The second thin-walled structure we consider in this example, is a circular cylinder loaded with an internal pressure \( p \) (see Figure 16). The mid wall radius of the cylinder is \( r \), and the wall thickness is \( t \ll r \). Analogous to the spherical shell, we conveniently select a cylindrical coordinate system \( (r,\theta,z) \), which is also a principal coordinate system for the current state of stress.

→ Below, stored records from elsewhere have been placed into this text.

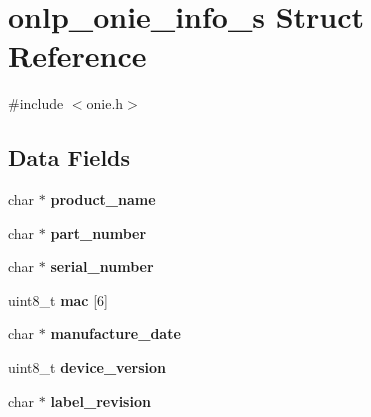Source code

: \hypertarget{structonlp__onie__info__s}{\section{onlp\+\_\+onie\+\_\+info\+\_\+s Struct Reference}
\label{structonlp__onie__info__s}
}


{\ttfamily \#include $<$onie.\+h$>$}

\subsection*{Data Fields}
\begin{DoxyCompactItemize}
\item 
\hypertarget{structonlp__onie__info__s_a40579fc6acf97c77f0d5d12afe265837}{char $\ast$ {\bfseries product\+\_\+name}}\label{structonlp__onie__info__s_a40579fc6acf97c77f0d5d12afe265837}

\item 
\hypertarget{structonlp__onie__info__s_a6550c1a1853c8c1b46589ca1eb839992}{char $\ast$ {\bfseries part\+\_\+number}}\label{structonlp__onie__info__s_a6550c1a1853c8c1b46589ca1eb839992}

\item 
\hypertarget{structonlp__onie__info__s_a1156fad73134a5f89e8aad4e57eac2e0}{char $\ast$ {\bfseries serial\+\_\+number}}\label{structonlp__onie__info__s_a1156fad73134a5f89e8aad4e57eac2e0}

\item 
\hypertarget{structonlp__onie__info__s_a52b0c3c4876862dcfd12e42c82500c86}{uint8\+\_\+t {\bfseries mac} \mbox{[}6\mbox{]}}\label{structonlp__onie__info__s_a52b0c3c4876862dcfd12e42c82500c86}

\item 
\hypertarget{structonlp__onie__info__s_a85f30f85b5db9f96b99b2b80808c6712}{char $\ast$ {\bfseries manufacture\+\_\+date}}\label{structonlp__onie__info__s_a85f30f85b5db9f96b99b2b80808c6712}

\item 
\hypertarget{structonlp__onie__info__s_a6f78bd36c289903aead2d3795b9b6201}{uint8\+\_\+t {\bfseries device\+\_\+version}}\label{structonlp__onie__info__s_a6f78bd36c289903aead2d3795b9b6201}

\item 
\hypertarget{structonlp__onie__info__s_aa893900a2b26a447e47b5849ca1d173a}{char $\ast$ {\bfseries label\+\_\+revision}}\label{structonlp__onie__info__s_aa893900a2b26a447e47b5849ca1d173a}


\end{DoxyCompactItemize}
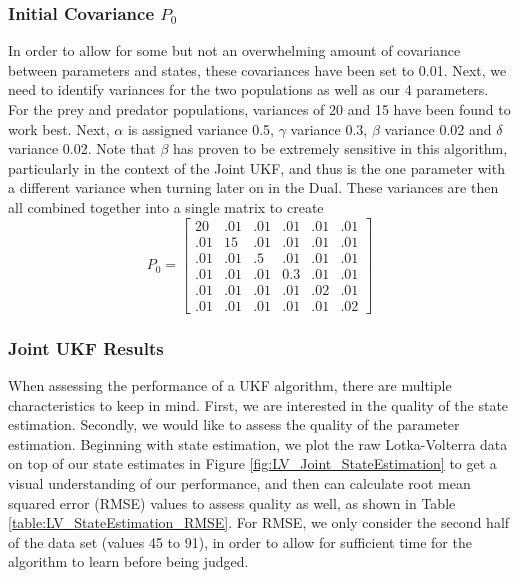 \documentclass{article}
\begin{document}
\subsubsection{Initial Covariance $P_0$}
In order to allow for some but not an overwhelming amount of covariance between parameters and states, these covariances have been set to 0.01. Next, we need to identify variances for the two populations as well as our 4 parameters. For the prey and predator populations, variances of 20 and 15 have been found to work best. Next, $\alpha$ is assigned variance 0.5, $\gamma$ variance 0.3, $\beta$ variance 0.02 and $\delta$ variance 0.02. Note that $\beta$ has proven to be extremely sensitive in this algorithm, particularly in the context of the Joint UKF, and thus is the one parameter with a different variance when turning later on in the Dual. These variances are then all combined together into a single matrix to create
\begin{equation}
P_{0} = \begin{bmatrix}
20 & .01 & .01 & .01 & .01 & .01\\
.01 & 15 & .01 & .01 & .01 & .01\\
.01 & .01 & .5 & .01 & .01 & .01\\
.01 & .01 & .01 & 0.3 & .01 & .01\\
.01 & .01 & .01 & .01  & .02 & .01\\
.01 & .01 & .01 & .01 & .01 & .02\end{bmatrix}
\end{equation}


\subsubsection{Joint UKF Results}
When assessing the performance of a UKF algorithm, there are multiple characteristics to keep in mind. First, we are interested in the quality of the state estimation. Secondly, we would like to assess the quality of the parameter estimation. Beginning with state estimation, we plot the raw Lotka-Volterra data on top of our state estimates in Figure \ref{fig:LV_Joint_StateEstimation} to get a visual understanding of our performance, and then can calculate root mean squared error (RMSE) values to assess quality as well, as shown in Table \ref{table:LV_StateEstimation_RMSE}. For RMSE, we only consider the second half of the data set (values 45 to 91), in order to allow for sufficient time for the algorithm to learn before being judged.\\ 
\end{document}

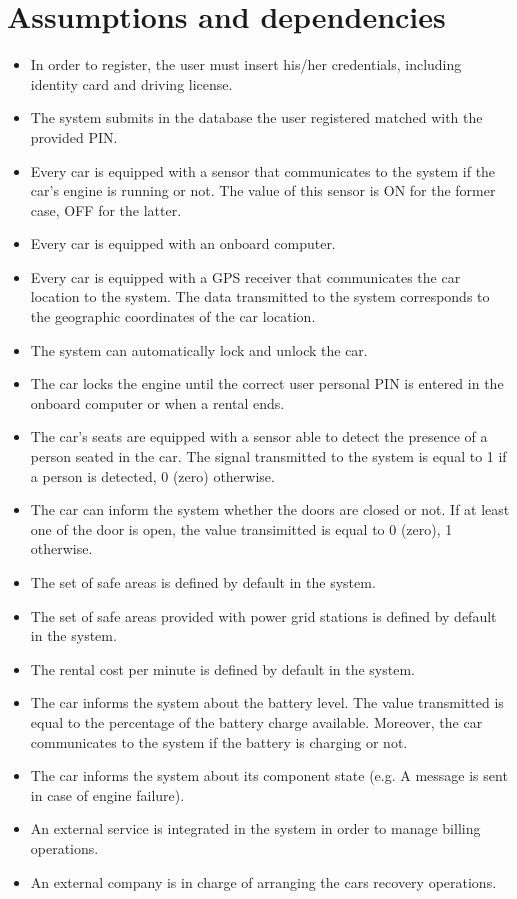 \section{Assumptions and dependencies}

\begin{itemize}
	\item In order to register, the user must insert his/her credentials, including identity card and driving license.
	\item The system submits in the database the user registered matched with the provided PIN.
	\item Every car is equipped with a sensor that communicates to the system if the car's engine is running or not. The value of this sensor is ON for the former case, OFF for the latter.
	\item Every car is equipped with an onboard computer.
	\item Every car is equipped with a GPS receiver that communicates the car location to the system. The data transmitted to the system corresponds to the geographic coordinates of the car location.
	\item The system can automatically lock and unlock the car.
	\item The car locks the engine until the correct user personal PIN is entered in the onboard computer or when a rental ends.
	\item The car's seats are equipped with a sensor able to detect the presence of a person seated in the car. The signal transmitted to the system is equal to 1 if a person is detected, 0 (zero) otherwise.
	\item The car can inform the system whether the doors are closed or not. If at least one of the door is open, the value transimitted is equal to 0 (zero), 1 otherwise.
	\item The set of safe areas is defined by default in the system.
	\item The set of safe areas provided with power grid stations is defined by default in the system.
	\item The rental cost per minute is defined by default in the system.
	\item The car informs the system about the battery level. The value transmitted is equal to the percentage of the battery charge available. Moreover, the car communicates to the system if the battery is charging or not.
	\item The car informs the system about its component state (e.g. A message is sent in case of engine failure).
	\item An external service is integrated in the system in order to manage billing operations.
	\item An external company is in charge of arranging the cars recovery operations.
\end{itemize}
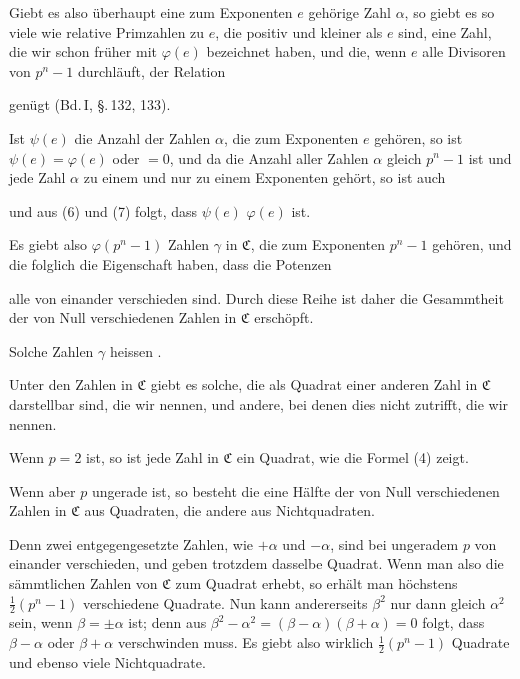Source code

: Giebt es also überhaupt eine zum Exponenten $e$ gehörige Zahl $\alpha$, so giebt es so viele wie relative Primzahlen zu $e$, die positiv und kleiner als $e$ sind, eine Zahl, die wir schon früher mit $\varphi(e)$ bezeichnet haben, und die, wenn $e$ alle Divisoren von $p^n - 1$ durchläuft, der Relation


genügt (Bd.\,I, \S.\,132, 133).

Ist $\psi(e)$ die Anzahl der Zahlen $\alpha$, die zum Exponenten $e$ gehören, so ist $\psi(e) = \varphi(e)$ oder $= 0$, und da die Anzahl aller Zahlen $\alpha$ gleich $p^n - 1$ ist und jede Zahl $\alpha$ zu einem und nur zu einem Exponenten gehört, so ist auch


und aus (6) und (7) folgt, dass $\psi(e)$  $\varphi(e)$ ist.

Es giebt also $\varphi(p^n - 1)$ Zahlen $\gamma$ in $\mathfrak{C}$, die zum Exponenten $p^n - 1$ gehören, und die folglich die Eigenschaft haben, dass die Potenzen


alle von einander verschieden sind. Durch diese Reihe ist daher die Gesammtheit der von Null verschiedenen Zahlen in $\mathfrak{C}$ erschöpft.

Solche Zahlen $\gamma$ heissen .

Unter den Zahlen in $\mathfrak{C}$ giebt es solche, die als Quadrat einer anderen Zahl in $\mathfrak{C}$ darstellbar sind, die wir  nennen, und andere, bei denen dies nicht zutrifft, die wir  nennen.

Wenn $p = 2$ ist, so ist jede Zahl in $\mathfrak{C}$ ein Quadrat, wie die Formel (4) zeigt.

Wenn aber $p$ ungerade ist, so besteht die eine Hälfte der von Null verschiedenen Zahlen in $\mathfrak{C}$ aus Quadraten, die andere aus Nichtquadraten.

Denn zwei entgegengesetzte Zahlen, wie $+\alpha$ und $-\alpha$, sind bei ungeradem $p$ von einander verschieden, und geben trotzdem dasselbe Quadrat. Wenn man also die sämmtlichen Zahlen von $\mathfrak{C}$ zum Quadrat erhebt, so erhält man höchstens $\frac{1}{2}(p^n - 1)$ verschiedene Quadrate. Nun kann andererseits $\beta^2$ nur dann gleich $\alpha^2$ sein, wenn $\beta = \pm\alpha$ ist; denn aus $\beta^2 - \alpha^2 = (\beta - \alpha)(\beta + \alpha) = 0$ folgt, dass $\beta - \alpha$ oder $\beta + \alpha$ verschwinden muss. Es giebt also wirklich $\frac{1}{2}(p^n - 1)$ Quadrate und ebenso viele Nichtquadrate.

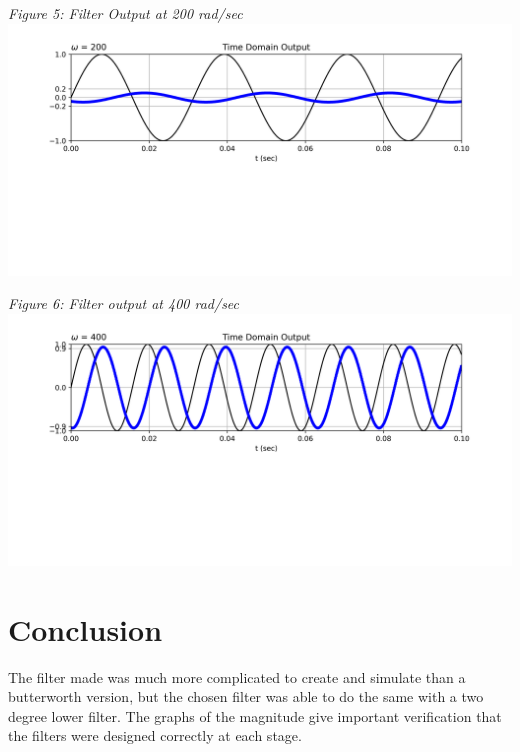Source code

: \documentclass[12pt,a4paper]{article}
\begin{document}
		\begin{center}
		\textit{Figure 5: Filter Output at 200 rad/sec }
		\includegraphics[width = 7in]{Figure_5.png} \vspace*{12pt}
		
		\textit{Figure 6: Filter output at 400 rad/sec}
		\includegraphics[width = 7in]{Figure_6.png} 
	\end{center}
	\section*{Conclusion}
	The filter made was much more complicated to create and simulate than a butterworth version, but the chosen filter was able to do the same with a two degree lower filter. The graphs of the magnitude give important verification that the filters were designed correctly at each stage. 
	
\end{document}
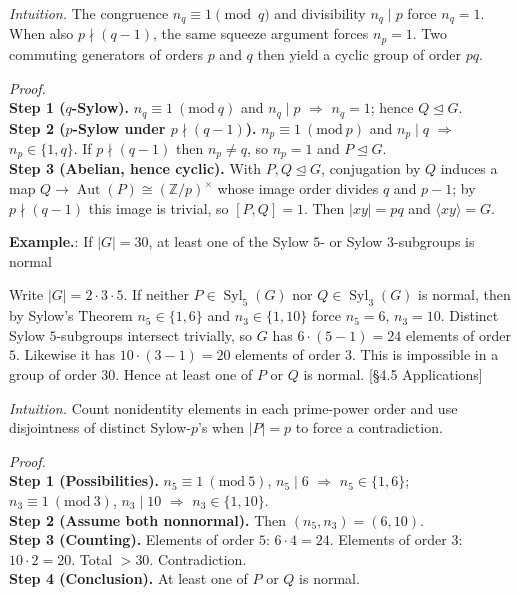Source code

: \documentclass[12pt]{article}
\theoremstyle{definition}
\newcommand{\Aut}{\operatorname{Aut}}
\newcommand{\Syl}{\operatorname{Syl}}
\begin{document}
\dotfill

\emph{Intuition.} The congruence $n_q\equiv1\pmod q$ and divisibility $n_q\mid p$ force $n_q=1$. When also $p\nmid(q-1)$, the same squeeze argument forces $n_p=1$. Two commuting generators of orders $p$ and $q$ then yield a cyclic group of order $pq$. 

\dotfill

\emph{Proof.}\\
\textbf{Step 1 ($q$-Sylow).} $n_q\equiv1\ (\mathrm{mod}\ q)$ and $n_q\mid p$ $\Rightarrow$ $n_q=1$; hence $Q\trianglelefteq G$.\\
\textbf{Step 2 ($p$-Sylow under $p\nmid(q-1)$).} $n_p\equiv1\ (\mathrm{mod}\ p)$ and $n_p\mid q$ $\Rightarrow$ $n_p\in\{1,q\}$. If $p\nmid(q-1)$ then $n_p\ne q$, so $n_p=1$ and $P\trianglelefteq G$.\\
\textbf{Step 3 (Abelian, hence cyclic).} With $P,Q\trianglelefteq G$, conjugation by $Q$ induces a map $Q\to\Aut(P)\cong(\mathbb{Z}/p)^\times$ whose image order divides $q$ and $p-1$; by $p\nmid(q-1)$ this image is trivial, so $[P,Q]=1$. Then $|xy|=pq$ and $\langle xy\rangle=G$.\\

\newpage


\noindent\textbf{Example.}: If $|G|=30$, at least one of the Sylow $5$- or Sylow $3$-subgroups is normal

\newpage

Write $|G|=2\cdot3\cdot5$. If neither $P\in\Syl_5(G)$ nor $Q\in\Syl_3(G)$ is normal, then by Sylow’s Theorem $n_5\in\{1,6\}$ and $n_3\in\{1,10\}$ force $n_5=6$, $n_3=10$. Distinct Sylow $5$-subgroups intersect trivially, so $G$ has $6\cdot(5-1)=24$ elements of order $5$. Likewise it has $10\cdot(3-1)=20$ elements of order $3$. This is impossible in a group of order $30$. Hence at least one of $P$ or $Q$ is normal. \hfill {\footnotesize [§4.5 Applications]}\\

\dotfill

\emph{Intuition.} Count nonidentity elements in each prime-power order and use disjointness of distinct Sylow-$p$’s when $|P|=p$ to force a contradiction.

\dotfill

\emph{Proof.}\\
\textbf{Step 1 (Possibilities).} $n_5\equiv1\ (\mathrm{mod}\ 5)$, $n_5\mid 6$ $\Rightarrow$ $n_5\in\{1,6\}$; $n_3\equiv1\ (\mathrm{mod}\ 3)$, $n_3\mid 10$ $\Rightarrow$ $n_3\in\{1,10\}$.\\
\textbf{Step 2 (Assume both nonnormal).} Then $(n_5,n_3)=(6,10)$.\\
\textbf{Step 3 (Counting).} Elements of order $5$: $6\cdot4=24$. Elements of order $3$: $10\cdot2=20$. Total $>30$. Contradiction.\\
\textbf{Step 4 (Conclusion).} At least one of $P$ or $Q$ is normal.\\
\end{document}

To meet the requirement of equilibrium of forces for a perpendicular cross-sections at the equator, with orientation \( \mathbf{e}_{r} \) the following equations must be satisfied: $$ \begin{equation} 2 \, \sigma_{\theta} \Delta z \, t = p \, 2 r \Delta z \tag{2.167} \end{equation} $$ and an expression for \( \sigma_{\theta} \), commonly referred to as the hoop stress, is obtained: $$ \begin{equation} \sigma_{\theta} = \frac{r}{t} \, p \tag{2.168} \end{equation} $$ For a cross-section with orientation \( \mathbf{e}_z \), the requirement of force equilibrium yields the same value as for the sphere in (2.163): $$ \begin{equation} \sigma_z =\frac{1}{2} \frac{r}{t} p \tag{2.169} \end{equation} $$ Again, as for the thin-walled sphere, the remaining stress \( \sigma_r \) in the \( r \)-direction must be in the range \( [-p,0] \) to meet the requirement of equilibrium. From the thin-walled assumption (\( t \ll r \)) and Eqs. (2.168) and (2.169) we find that \( \sigma_r \ll \sigma_{\phi} = 2\, \sigma_{z} \). We observe that the stresses for a thin-walled cylinder conform to the generic stress state of a thin-walled structure in (2.166). Consequently, \( \sigma_r \) may be disregarded for the stress analysis of a thin-walled circular cylinder and the stress state may be regarded as planar or biaxial with the following the stress matrix in a cylindrical, principal coordinate system: $$ \begin{equation} \mathbf{T} = \left [ \begin{array}{ccc} 0 & 0 & 0 \\ 0 & 2 & 0 \\ 0 & 0 & 1 \end{array} \right ] \frac{1}{2} \frac{r}{t} p \tag{2.170} \end{equation} $$
Observe, that the thin-walled circular cylinder is statically determinate, i.e., the stress state may be found from equilibrium analysis alone. On the contrary, a thick-walled cylinder is statically indeterminate, which has the consequence that the material properties of the wall has to be accounted for to determine the state of stress.